Study material:
====================

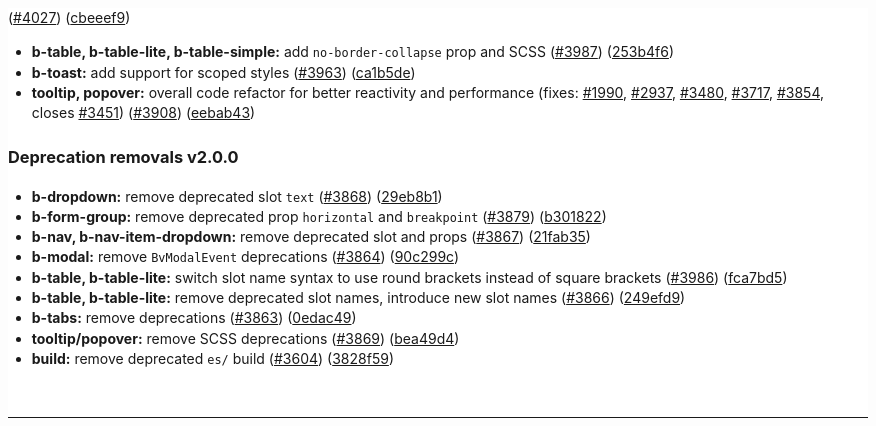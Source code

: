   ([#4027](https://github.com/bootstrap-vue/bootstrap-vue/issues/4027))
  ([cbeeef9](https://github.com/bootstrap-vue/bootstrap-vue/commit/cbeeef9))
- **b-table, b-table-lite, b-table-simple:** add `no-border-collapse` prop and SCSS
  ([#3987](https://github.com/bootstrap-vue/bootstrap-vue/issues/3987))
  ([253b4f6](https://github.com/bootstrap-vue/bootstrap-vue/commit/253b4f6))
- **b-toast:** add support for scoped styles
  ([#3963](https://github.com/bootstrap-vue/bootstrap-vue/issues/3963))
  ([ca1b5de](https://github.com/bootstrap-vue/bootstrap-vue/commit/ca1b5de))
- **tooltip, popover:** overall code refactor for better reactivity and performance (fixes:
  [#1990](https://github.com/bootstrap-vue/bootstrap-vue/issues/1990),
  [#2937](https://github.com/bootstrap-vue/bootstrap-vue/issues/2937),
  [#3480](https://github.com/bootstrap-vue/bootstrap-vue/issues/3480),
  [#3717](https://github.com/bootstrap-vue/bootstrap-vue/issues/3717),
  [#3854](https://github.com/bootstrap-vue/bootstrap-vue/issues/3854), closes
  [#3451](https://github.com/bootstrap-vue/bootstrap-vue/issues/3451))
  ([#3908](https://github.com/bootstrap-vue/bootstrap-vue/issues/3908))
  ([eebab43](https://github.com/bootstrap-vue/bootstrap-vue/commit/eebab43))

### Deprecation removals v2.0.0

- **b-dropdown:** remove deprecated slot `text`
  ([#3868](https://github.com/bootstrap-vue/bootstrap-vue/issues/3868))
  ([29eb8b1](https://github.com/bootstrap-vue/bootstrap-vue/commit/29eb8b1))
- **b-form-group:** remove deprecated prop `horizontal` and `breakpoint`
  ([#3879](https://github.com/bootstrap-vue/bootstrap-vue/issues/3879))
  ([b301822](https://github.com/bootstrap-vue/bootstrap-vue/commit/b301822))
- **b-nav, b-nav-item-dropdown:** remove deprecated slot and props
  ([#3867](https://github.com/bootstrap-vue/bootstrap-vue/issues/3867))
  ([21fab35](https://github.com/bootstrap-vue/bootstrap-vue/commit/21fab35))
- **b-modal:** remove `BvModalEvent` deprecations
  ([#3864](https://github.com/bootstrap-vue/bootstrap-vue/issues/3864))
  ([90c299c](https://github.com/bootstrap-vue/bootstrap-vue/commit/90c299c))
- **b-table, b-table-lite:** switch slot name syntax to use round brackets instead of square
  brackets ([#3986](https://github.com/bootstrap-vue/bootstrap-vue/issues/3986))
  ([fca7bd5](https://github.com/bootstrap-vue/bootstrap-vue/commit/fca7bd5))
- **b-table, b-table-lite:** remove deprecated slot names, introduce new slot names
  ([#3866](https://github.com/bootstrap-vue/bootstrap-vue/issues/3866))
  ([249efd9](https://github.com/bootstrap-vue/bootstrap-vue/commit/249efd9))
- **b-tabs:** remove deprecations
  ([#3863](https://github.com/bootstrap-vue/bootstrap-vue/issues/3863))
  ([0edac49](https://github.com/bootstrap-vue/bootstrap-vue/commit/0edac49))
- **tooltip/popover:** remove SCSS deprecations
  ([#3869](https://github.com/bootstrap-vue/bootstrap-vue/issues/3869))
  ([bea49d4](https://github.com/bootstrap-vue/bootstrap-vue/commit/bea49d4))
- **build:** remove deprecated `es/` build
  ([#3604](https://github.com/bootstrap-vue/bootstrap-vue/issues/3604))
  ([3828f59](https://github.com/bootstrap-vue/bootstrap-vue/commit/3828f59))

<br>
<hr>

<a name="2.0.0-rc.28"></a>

====================

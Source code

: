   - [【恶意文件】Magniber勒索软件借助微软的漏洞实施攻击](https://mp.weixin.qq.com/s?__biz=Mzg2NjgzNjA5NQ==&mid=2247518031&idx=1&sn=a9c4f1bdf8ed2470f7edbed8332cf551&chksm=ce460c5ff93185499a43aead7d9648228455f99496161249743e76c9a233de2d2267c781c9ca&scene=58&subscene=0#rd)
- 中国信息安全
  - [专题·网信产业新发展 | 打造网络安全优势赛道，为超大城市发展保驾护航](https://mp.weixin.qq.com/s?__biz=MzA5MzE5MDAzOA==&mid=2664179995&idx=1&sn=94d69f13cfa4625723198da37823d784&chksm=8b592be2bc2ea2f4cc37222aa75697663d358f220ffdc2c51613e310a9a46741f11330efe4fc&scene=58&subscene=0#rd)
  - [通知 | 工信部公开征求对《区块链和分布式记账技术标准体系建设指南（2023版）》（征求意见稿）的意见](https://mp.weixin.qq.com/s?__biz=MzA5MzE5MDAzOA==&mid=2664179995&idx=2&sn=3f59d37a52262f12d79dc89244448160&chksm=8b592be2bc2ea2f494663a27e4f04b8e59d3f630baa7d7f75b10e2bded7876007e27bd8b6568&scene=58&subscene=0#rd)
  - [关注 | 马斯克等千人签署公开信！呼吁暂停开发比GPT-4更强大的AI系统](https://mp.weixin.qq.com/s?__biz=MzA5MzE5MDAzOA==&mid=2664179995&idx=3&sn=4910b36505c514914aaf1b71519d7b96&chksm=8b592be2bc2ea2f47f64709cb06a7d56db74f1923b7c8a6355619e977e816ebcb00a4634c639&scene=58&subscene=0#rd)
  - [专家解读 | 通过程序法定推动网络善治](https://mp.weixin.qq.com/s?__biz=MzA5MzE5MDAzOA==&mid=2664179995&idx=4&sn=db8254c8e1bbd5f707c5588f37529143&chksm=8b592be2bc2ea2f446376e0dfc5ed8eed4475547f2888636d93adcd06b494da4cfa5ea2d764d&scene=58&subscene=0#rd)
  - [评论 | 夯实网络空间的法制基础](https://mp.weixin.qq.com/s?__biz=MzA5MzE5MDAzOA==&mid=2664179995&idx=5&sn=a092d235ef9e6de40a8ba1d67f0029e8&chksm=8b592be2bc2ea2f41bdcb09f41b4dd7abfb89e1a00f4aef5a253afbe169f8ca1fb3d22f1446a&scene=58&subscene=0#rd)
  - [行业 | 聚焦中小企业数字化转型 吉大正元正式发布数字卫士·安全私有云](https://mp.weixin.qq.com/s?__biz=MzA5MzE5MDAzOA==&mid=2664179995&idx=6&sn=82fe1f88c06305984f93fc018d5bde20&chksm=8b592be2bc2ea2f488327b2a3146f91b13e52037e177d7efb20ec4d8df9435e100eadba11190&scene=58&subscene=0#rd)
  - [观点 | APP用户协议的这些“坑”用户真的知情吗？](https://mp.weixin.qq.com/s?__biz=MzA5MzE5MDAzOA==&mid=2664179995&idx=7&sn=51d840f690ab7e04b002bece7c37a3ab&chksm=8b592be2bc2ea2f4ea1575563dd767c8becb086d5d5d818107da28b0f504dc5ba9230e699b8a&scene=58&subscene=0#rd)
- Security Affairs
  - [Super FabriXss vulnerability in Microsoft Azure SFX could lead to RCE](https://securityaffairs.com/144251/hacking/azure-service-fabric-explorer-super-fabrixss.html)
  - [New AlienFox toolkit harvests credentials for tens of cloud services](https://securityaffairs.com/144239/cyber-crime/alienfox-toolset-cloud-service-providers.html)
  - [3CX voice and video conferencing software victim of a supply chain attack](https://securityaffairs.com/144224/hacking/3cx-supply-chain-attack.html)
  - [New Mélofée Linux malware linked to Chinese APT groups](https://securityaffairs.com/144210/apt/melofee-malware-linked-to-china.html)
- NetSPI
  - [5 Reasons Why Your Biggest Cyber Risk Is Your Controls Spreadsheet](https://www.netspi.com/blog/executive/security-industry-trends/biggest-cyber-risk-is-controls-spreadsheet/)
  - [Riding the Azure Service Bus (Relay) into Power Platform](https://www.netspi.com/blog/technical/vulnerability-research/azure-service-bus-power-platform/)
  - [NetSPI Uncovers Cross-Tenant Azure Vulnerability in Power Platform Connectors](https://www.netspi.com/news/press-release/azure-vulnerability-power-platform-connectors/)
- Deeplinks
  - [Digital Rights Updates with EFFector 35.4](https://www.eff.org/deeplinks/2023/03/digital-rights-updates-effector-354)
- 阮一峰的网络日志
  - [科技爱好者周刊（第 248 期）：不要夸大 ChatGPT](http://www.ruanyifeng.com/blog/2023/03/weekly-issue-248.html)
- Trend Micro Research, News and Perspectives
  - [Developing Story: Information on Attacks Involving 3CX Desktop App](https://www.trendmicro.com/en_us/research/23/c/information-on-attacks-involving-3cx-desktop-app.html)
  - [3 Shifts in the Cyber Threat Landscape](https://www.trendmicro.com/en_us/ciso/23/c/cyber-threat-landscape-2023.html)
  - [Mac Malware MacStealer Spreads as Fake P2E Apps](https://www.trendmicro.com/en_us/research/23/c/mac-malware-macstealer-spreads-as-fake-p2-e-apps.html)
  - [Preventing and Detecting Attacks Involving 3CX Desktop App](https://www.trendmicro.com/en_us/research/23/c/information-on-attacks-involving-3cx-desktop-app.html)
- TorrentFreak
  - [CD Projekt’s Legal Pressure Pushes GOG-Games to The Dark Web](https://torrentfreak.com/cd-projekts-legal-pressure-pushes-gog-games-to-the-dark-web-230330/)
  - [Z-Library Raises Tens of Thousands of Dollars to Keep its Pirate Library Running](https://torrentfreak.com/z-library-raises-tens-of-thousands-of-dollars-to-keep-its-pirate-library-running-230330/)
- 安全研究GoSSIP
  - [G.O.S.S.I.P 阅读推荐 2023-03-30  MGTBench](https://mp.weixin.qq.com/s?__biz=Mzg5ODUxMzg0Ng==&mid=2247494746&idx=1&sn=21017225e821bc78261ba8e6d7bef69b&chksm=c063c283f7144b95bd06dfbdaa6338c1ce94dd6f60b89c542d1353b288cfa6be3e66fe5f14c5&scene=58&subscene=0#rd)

====================

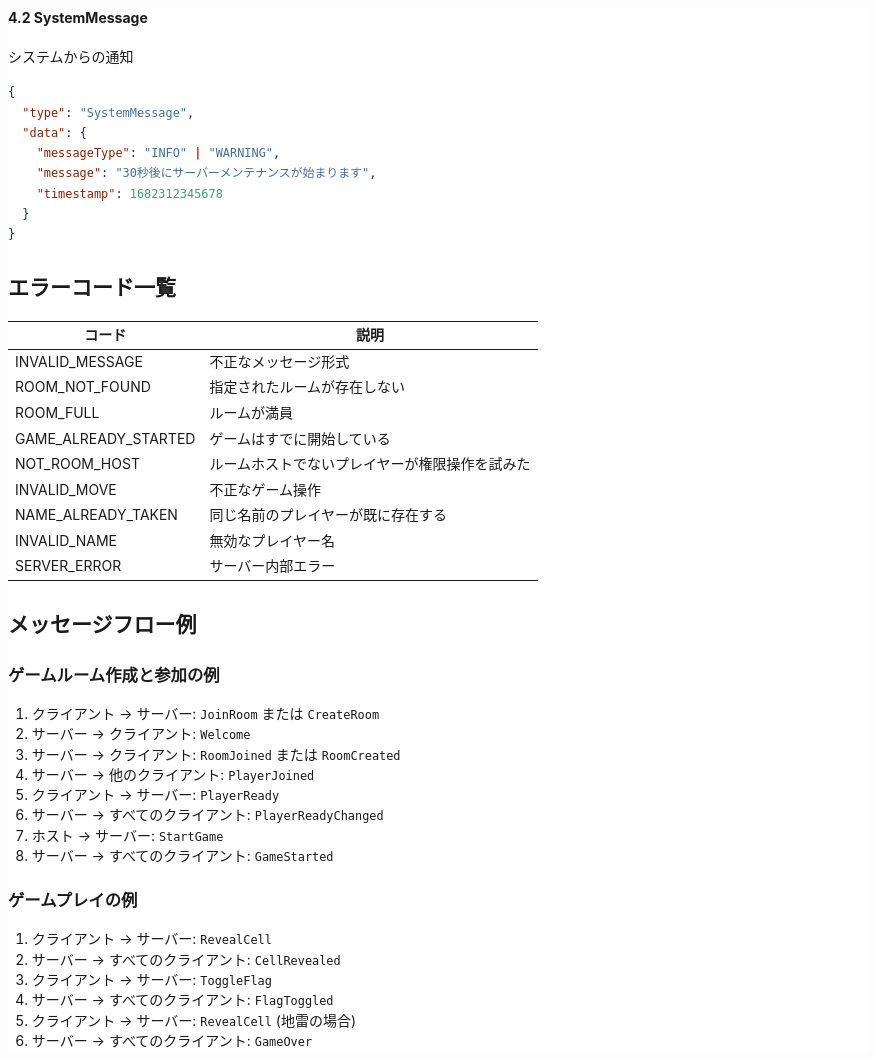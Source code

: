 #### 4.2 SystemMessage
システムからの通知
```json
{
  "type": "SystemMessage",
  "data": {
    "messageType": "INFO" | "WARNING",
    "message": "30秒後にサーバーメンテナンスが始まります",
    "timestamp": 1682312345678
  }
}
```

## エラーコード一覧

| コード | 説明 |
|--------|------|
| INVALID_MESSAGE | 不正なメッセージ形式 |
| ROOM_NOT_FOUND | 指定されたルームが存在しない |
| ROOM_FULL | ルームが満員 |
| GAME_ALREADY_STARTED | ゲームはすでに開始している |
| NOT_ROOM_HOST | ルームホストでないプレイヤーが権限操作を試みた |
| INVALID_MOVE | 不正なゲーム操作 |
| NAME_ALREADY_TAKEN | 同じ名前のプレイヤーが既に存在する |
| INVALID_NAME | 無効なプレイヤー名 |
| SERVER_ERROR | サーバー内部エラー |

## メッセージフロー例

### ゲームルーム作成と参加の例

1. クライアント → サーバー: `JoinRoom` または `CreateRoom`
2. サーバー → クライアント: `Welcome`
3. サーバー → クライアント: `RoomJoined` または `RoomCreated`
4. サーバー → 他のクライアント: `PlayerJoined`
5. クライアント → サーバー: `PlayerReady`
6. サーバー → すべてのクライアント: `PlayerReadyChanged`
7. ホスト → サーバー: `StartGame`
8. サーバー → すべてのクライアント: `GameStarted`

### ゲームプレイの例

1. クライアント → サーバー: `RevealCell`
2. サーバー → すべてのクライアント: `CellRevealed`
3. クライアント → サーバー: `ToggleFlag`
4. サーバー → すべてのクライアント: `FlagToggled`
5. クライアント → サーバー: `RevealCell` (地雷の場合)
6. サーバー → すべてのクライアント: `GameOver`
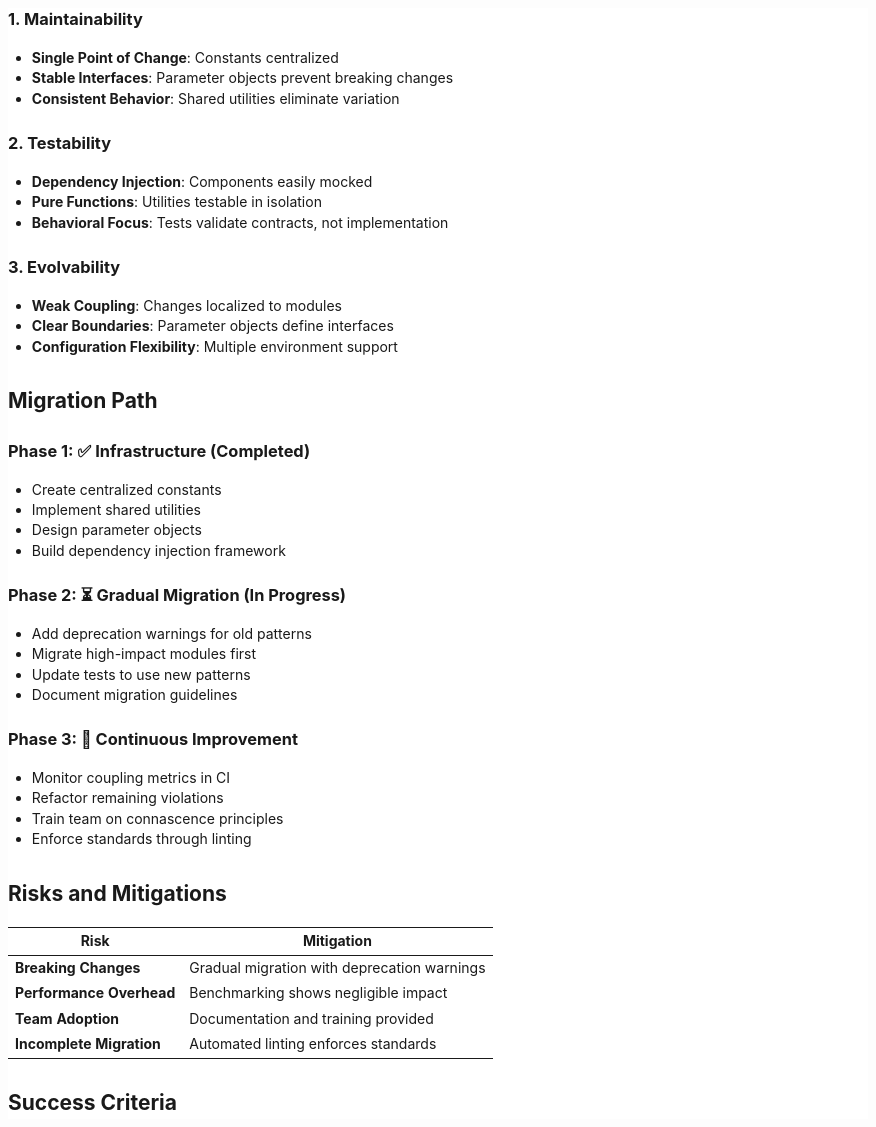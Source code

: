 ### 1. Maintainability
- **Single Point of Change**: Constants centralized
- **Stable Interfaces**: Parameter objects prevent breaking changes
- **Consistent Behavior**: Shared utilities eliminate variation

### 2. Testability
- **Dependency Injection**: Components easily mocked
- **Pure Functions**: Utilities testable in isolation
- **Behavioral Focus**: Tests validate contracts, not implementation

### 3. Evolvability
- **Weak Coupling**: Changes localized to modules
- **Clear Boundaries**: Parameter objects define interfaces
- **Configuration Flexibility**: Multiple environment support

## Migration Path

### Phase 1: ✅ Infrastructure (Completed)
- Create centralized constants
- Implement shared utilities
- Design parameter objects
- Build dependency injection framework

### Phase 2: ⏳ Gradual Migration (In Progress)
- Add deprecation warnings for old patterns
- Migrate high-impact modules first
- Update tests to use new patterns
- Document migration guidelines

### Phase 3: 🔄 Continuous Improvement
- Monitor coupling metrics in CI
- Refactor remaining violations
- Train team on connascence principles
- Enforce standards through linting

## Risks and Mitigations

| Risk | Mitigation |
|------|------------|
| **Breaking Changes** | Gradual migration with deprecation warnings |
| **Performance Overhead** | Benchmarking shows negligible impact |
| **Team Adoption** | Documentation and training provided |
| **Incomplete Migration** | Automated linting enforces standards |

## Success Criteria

====================

From the records above, copy only the lines running from the line holding "3. クライアント →" through the line holding "### 2. Testability", with no pictures.

3. クライアント → サーバー: `ToggleFlag`
4. サーバー → すべてのクライアント: `FlagToggled`
5. クライアント → サーバー: `RevealCell` (地雷の場合)
6. サーバー → すべてのクライアント: `GameOver`
Source code

: ### 1. Maintainability
- **Single Point of Change**: Constants centralized
- **Stable Interfaces**: Parameter objects prevent breaking changes
- **Consistent Behavior**: Shared utilities eliminate variation

### 2. Testability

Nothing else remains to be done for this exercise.